The name Southern Liberation Front was changed to the Islamic Resistance Front in Syria on January 11, 2025. According to the group, they changed their name “due to the existence of multiple fronts with the same name”. The group's logo and their declared objectives were also changed.

On March 3, 2025, the Islamic Resistance Front in Syria warned Israeli forces to withdraw from the demilitarized zone in the Golan Heights and Southern Syria threatening action.

In an interview with the Lebanese newspaper an-Nahar on March 27 that the group "is not a transient movement, but rather a fully integrated organization," pointing out the presence of "specialized offices, including political, media, social, and military branches." Additionally, the insider asserted that UAB and the Syrian Popular Resistance troops were no longer in contact: "There was coordination between the two sides in the past." However, we have separated ourselves from this group since the events on the shore on March 6 and the charges made against the Front. Additionally, he asserted that there was no obvious leadership direction for the opposing faction. According to the Washington Institute's Militia Spotlight project, Uli al-Baas announced in July 2025 that it had dissolved its old political office and tasked Tariq Hamad with forming a new political bureau under its general leadership. The same profile stated that on 15 July 2025, the group announced that the military leadership and members of the Syrian Popular Resistance had pledged allegiance to Uli al-Baas and joined the front.

== Combat operations ==
On January 9, 2025, the Southern Liberation Front gave Israel 48 hours to withdraw all Israeli troops from the buffer zone near the Golan Heights. The group claimed a few days later that it was monitoring and preparing to attack the IDF in southern Syria.

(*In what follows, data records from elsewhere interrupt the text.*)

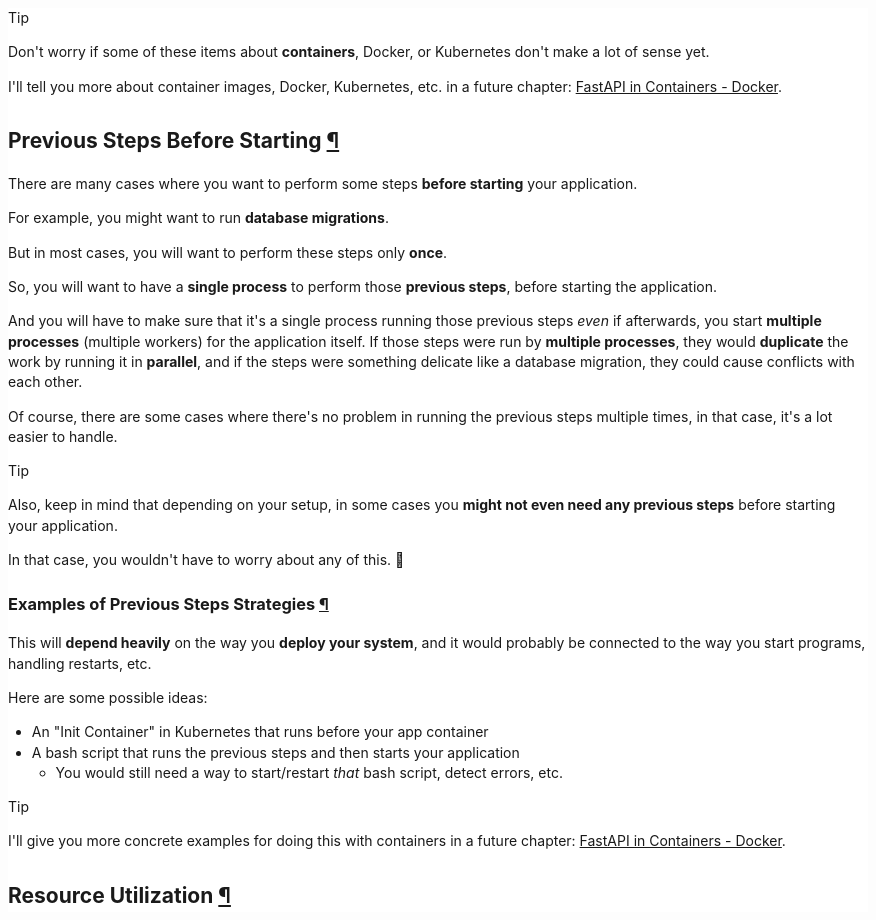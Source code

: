 Tip

Don't worry if some of these items about **containers**, Docker, or Kubernetes don't make a lot of sense yet.

I'll tell you more about container images, Docker, Kubernetes, etc. in a future chapter: [FastAPI in Containers - Docker](https://fastapi.tiangolo.com/deployment/docker/).

## Previous Steps Before Starting [¶](https://fastapi.tiangolo.com/deployment/concepts/\#previous-steps-before-starting "Permanent link")

There are many cases where you want to perform some steps **before starting** your application.

For example, you might want to run **database migrations**.

But in most cases, you will want to perform these steps only **once**.

So, you will want to have a **single process** to perform those **previous steps**, before starting the application.

And you will have to make sure that it's a single process running those previous steps _even_ if afterwards, you start **multiple processes** (multiple workers) for the application itself. If those steps were run by **multiple processes**, they would **duplicate** the work by running it in **parallel**, and if the steps were something delicate like a database migration, they could cause conflicts with each other.

Of course, there are some cases where there's no problem in running the previous steps multiple times, in that case, it's a lot easier to handle.

Tip

Also, keep in mind that depending on your setup, in some cases you **might not even need any previous steps** before starting your application.

In that case, you wouldn't have to worry about any of this. 🤷

### Examples of Previous Steps Strategies [¶](https://fastapi.tiangolo.com/deployment/concepts/\#examples-of-previous-steps-strategies "Permanent link")

This will **depend heavily** on the way you **deploy your system**, and it would probably be connected to the way you start programs, handling restarts, etc.

Here are some possible ideas:

- An "Init Container" in Kubernetes that runs before your app container
- A bash script that runs the previous steps and then starts your application
  - You would still need a way to start/restart _that_ bash script, detect errors, etc.

Tip

I'll give you more concrete examples for doing this with containers in a future chapter: [FastAPI in Containers - Docker](https://fastapi.tiangolo.com/deployment/docker/).

## Resource Utilization [¶](https://fastapi.tiangolo.com/deployment/concepts/\#resource-utilization "Permanent link")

On January 26, 2025, The Islamic Resistance Front in Syria claimed responsibility for taking down a drone belonging to the Israel Defense Force in Southern Syria in their first official operation against them.

On January 31, 2025, the group claimed that it had attacked the Israeli military in the village of Taranja, Quneitra. But no evidence of the attack was provided, and the group later denied that the incident had taken place in a post on Telegram.

On February 3, 2025, IDF opened fire on an armed group of men in Golan Heights, no injuries from IDF were reported. On the same day, Syrian media claimed that the armed groups fired at IDF soldiers near the village of Turnejeh, Quneitra. Islamic Resistance Front has claimed responsibility for this attack.

On February 27, 2025, the IRFS began forming military cells in Southern Syria, likely with Iranian backing.

On April 2, 2026, during the spillover of the 2026 Iran war, the IRFS conducted an ambush on Israeli forces in Quneitra, reportedly managing to take down a drone. Israel responded with air strikes and artillery bombardment in the region.